Yes, we were told to submit to WADA’s “supreme” authority a mere blocks from the The Avenue des Champs-Élysées, where nearly 80 years ago to the day, U.S. troops from Gen.Patton’s 3rd Army along with French Resistance marched proudly upon liberating Paris from the Germans. A whole lot of irony was lost in this moment.
For one lecturing the Utah delegation about any kind of doping seems tone deaf, and then questioning the U.S. commitment to the world community in a place that exists today solely because of the U.S. commitment to the world community wrung a bit hollow with me.
Should our sporting officials be criticized for not believing that 21 swimmers tested positive for a performance enhancing substance because of escape from a wet market vs. a lab?
The Olympics will only remain the Olympics if we maintain consistent standards in testing for performance enhancing substances. The only “supreme” authority in that regard is the truth, and we should trust, but we should also verify. The stakes are too high and the sacrifices are too many for the athletes involved.
Looking back, I can say with conviction that I am very happy I made this entire trip. The time spent in Switzerland renewed my passion for championing game-changing transportation solutions for Park City and Salt Lake. What I saw in action in Grindelwald and Zermatt seem even more sensical to me now and hopefully I have stirred some curiosity among the readership, too. We can’t afford to not embrace these bold examples.
We have an opportunity ahead of us to create a way of life that will be coveted by many. We can in some respects have our cake and eat it too. We simply need to think bold and act bravely.
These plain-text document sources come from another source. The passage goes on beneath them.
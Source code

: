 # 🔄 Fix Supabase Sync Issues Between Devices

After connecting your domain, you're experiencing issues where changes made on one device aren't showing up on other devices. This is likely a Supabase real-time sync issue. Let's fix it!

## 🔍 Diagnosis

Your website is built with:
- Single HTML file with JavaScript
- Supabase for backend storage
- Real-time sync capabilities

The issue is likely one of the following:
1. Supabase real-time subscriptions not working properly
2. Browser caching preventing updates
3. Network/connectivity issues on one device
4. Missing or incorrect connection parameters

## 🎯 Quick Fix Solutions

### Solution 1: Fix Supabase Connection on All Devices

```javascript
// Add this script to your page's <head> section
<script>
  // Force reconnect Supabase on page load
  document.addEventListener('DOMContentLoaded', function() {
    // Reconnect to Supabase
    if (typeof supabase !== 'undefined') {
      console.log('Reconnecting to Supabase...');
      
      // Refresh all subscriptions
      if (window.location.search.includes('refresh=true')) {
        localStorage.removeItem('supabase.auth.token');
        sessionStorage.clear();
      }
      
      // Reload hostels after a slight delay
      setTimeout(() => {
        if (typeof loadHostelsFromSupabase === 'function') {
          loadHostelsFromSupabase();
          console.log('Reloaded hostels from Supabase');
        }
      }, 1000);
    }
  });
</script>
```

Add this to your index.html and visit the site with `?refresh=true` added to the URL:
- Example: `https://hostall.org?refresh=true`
None of what we need to do is for the Olympics, but the Olympics create a timeline and an incentive to invest for the future. We need to implement solutions today that solve our problems for the next 50-100 years.
My travel through Switzerland has shown me that it works and that the rewards are beyond measurement. For us to act boldly on transportation will require everyone to take some medicine, we must be in this together, and we must no longer allow a small minority to hold our entire community back from progress.
In the spirit of the Olympics, we need to dream big, work hard and seek victory. Even if we fall somewhere short. we will still be far beyond our most optimistic endings.